Records provided>
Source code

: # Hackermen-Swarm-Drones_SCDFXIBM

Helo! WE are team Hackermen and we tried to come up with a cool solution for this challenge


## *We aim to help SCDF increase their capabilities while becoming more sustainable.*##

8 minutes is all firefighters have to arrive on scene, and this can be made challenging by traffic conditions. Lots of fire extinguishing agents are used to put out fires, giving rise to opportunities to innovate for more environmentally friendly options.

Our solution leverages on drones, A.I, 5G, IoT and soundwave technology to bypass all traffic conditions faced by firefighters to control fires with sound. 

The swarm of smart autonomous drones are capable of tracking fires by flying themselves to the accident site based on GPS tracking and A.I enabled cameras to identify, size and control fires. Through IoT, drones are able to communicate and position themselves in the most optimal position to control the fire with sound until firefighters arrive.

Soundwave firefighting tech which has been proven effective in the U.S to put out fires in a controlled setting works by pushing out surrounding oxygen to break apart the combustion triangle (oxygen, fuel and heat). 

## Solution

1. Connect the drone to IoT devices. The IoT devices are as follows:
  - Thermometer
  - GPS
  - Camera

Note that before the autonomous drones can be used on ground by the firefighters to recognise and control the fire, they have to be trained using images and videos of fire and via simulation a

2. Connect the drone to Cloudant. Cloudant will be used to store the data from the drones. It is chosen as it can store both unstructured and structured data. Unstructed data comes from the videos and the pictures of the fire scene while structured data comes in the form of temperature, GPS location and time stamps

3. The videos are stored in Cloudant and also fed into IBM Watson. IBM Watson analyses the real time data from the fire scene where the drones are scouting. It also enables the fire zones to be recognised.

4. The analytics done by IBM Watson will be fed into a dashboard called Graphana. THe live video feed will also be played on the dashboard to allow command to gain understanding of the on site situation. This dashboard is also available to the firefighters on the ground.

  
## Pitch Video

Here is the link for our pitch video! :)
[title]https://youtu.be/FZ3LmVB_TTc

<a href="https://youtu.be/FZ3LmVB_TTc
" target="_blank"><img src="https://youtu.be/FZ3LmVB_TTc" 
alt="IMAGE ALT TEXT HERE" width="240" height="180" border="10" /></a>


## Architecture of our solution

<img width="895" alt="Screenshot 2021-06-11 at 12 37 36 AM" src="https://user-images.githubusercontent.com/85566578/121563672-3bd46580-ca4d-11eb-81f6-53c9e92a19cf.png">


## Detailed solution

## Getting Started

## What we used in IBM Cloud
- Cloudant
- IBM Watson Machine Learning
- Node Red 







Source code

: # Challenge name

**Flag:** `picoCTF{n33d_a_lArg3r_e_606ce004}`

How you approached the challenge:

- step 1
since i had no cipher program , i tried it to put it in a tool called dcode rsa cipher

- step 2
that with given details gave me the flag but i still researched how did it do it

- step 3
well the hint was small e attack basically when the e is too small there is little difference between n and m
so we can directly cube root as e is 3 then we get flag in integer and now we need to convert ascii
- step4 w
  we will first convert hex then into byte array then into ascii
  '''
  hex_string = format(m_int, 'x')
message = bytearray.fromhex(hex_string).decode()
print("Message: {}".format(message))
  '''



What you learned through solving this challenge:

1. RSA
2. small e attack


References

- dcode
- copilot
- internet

Task objective> Your task is to repeat the records exactly. Begin at their first line and stop after the line containing "## *We aim to".

Exercise answer>
Source code

: # Hackermen-Swarm-Drones_SCDFXIBM

Helo! WE are team Hackermen and we tried to come up with a cool solution for this challenge


## *We aim to help SCDF increase their capabilities while becoming more sustainable.*##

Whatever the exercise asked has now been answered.